See, I don't take the comments from my W to be so much about her thinking of life without me as much as a method of reminding me (and perhaps assuring herself) that very soon there will be a life without me. The irony here is that I really don't think that's what she wants, but she's backed herself into a corner by pushing it through so quickly this time and since she isn't sure she cannot afford (both emotionally and financially) to push it this far again if it turns out that it is what she wants. Since she's already filed (which means nothing until I am served) she already has a monetary vestment in the divorce. However, she has a huge emotional vestment in the marriage. She has a lot more to consider and weigh out in her head than I do. On top of the common divorce issues, there's also the religious aspect (she was raised Catholic), and the guilt factor. I think she also feels guilty for telling me in November that she wanted to work it out and then took it back in February. She filed for divorce at a time when I was unemployed in a struggling economy where jobs are few. She knows that this will destroy me financially and emotionally. And of course, there's the kids to think about too.

The reason I say all of this is that, knowing her like I do, right now, while she does feel guilty, she is also trying to make sure that any thoughts against divorce are not completely out of that guilt because if she decides not to divorce solely out of the guilt factor, then she is afraid that either A) She will be stuck in an unhappy marriage and be a miserable person for the rest of her life or B)When I get back on my feet, everything will start over again and we'll end up divorced.

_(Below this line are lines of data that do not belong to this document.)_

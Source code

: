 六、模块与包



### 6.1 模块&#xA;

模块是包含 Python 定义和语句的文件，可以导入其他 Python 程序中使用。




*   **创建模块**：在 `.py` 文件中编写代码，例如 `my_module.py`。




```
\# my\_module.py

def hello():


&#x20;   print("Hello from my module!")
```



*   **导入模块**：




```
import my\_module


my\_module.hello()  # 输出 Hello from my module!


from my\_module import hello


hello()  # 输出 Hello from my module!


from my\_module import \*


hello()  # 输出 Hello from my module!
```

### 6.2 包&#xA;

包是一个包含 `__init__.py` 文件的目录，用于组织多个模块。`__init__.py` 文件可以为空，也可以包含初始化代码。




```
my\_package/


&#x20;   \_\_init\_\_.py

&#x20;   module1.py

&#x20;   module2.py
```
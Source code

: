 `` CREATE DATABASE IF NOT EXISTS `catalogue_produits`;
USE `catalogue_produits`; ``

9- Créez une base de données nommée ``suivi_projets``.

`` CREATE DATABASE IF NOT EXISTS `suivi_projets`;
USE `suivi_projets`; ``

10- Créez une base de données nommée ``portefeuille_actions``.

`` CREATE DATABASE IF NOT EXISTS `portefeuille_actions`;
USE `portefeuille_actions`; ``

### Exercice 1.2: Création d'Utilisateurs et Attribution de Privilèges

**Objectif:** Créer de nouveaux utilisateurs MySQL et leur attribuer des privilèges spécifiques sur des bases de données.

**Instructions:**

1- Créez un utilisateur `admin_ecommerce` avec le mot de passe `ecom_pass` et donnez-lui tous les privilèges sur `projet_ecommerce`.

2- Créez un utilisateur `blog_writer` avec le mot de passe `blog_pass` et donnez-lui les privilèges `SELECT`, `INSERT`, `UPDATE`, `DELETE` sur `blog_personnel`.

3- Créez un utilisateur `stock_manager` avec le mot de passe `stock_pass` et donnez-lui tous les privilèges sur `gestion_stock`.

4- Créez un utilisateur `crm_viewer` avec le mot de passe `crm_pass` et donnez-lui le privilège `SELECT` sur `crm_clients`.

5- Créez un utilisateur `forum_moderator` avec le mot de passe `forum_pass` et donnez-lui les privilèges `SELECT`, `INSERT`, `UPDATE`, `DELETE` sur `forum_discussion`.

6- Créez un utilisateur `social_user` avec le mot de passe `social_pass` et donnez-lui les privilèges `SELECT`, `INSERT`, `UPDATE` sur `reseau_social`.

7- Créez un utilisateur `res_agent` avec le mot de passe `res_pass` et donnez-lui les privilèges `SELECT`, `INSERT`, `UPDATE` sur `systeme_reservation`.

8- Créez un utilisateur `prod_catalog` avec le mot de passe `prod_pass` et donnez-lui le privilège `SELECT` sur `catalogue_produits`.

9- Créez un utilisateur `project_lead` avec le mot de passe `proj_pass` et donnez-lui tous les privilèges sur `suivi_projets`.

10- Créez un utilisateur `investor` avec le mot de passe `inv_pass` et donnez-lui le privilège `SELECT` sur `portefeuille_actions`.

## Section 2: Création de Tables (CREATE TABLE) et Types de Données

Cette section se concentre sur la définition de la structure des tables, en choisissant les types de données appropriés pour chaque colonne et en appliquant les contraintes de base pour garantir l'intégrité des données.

So, my mission right now is to show her that I am and will continue to be a good husband who is working towards a future for all of us and not just a future long enough to get her to change her mind. This is difficult and cannot be done overnight and I am fighting an uphill battle as she is constantly trying to reassure herself and justify to herself that she made the best choice in filing. Plus, even if she was 110% sure that she didn't want a divorce she is not going to stop it just yet because there is also that fear of how I may react. She cannot be sure that I am not going to tell her that I've accepted the fact that we're done and am ready to move on. I'm sure she has a pretty good idea, but she cannot be 100% sure since I've been really hurt and I don't talk about the R anymore. So in some ways I think she's feeling me out at well. I think a lot of times when she tosses things like that out it's to see what my reaction is to try to gauge where I'm standing on the issue. While I see these as little cracks in the door, it's too soon to throw those doors open and go running in.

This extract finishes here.